----- Input for this task -----
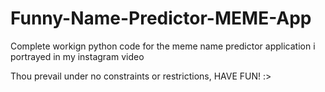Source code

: # Funny-Name-Predictor-MEME-App
Complete workign python code for the meme name predictor application i portrayed in my instagram video

Thou prevail under no constraints or restrictions, HAVE FUN! :>
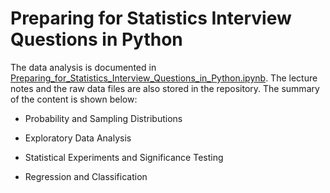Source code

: # Preparing for Statistics Interview Questions in Python

The data analysis is documented in [Preparing_for_Statistics_Interview_Questions_in_Python.ipynb](https://github.com/iDataist/Preparing-for-Statistics-Interview-Questions-in-Python/blob/master/Preparing_for_Statistics_Interview_Questions_in_Python.ipynb). The lecture notes and the raw data files are also stored in the repository. The summary of the content is shown below:

- Probability and Sampling Distributions

- Exploratory Data Analysis

- Statistical Experiments and Significance Testing

- Regression and Classification
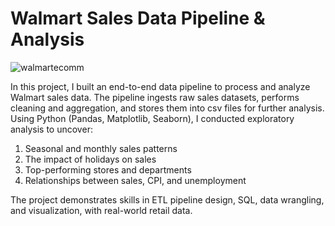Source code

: # Walmart Sales Data Pipeline & Analysis

![walmartecomm](https://github.com/user-attachments/assets/e5eb8ff3-6cd0-430a-984c-66dc6fc56206)

In this project, I built an end-to-end data pipeline to process and analyze Walmart sales data. The pipeline ingests raw sales datasets, performs cleaning and aggregation, and stores them into csv files for further analysis. Using Python (Pandas, Matplotlib, Seaborn), I conducted exploratory analysis to uncover:

1. Seasonal and monthly sales patterns
2. The impact of holidays on sales
3. Top-performing stores and departments
4. Relationships between sales, CPI, and unemployment

The project demonstrates skills in ETL pipeline design, SQL, data wrangling, and visualization, with real-world retail data.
-----
→ **Your objective**
In the listing above, find every line with the string "stores" and state how many there are, with no other words.

→ **Output of the exercise**
2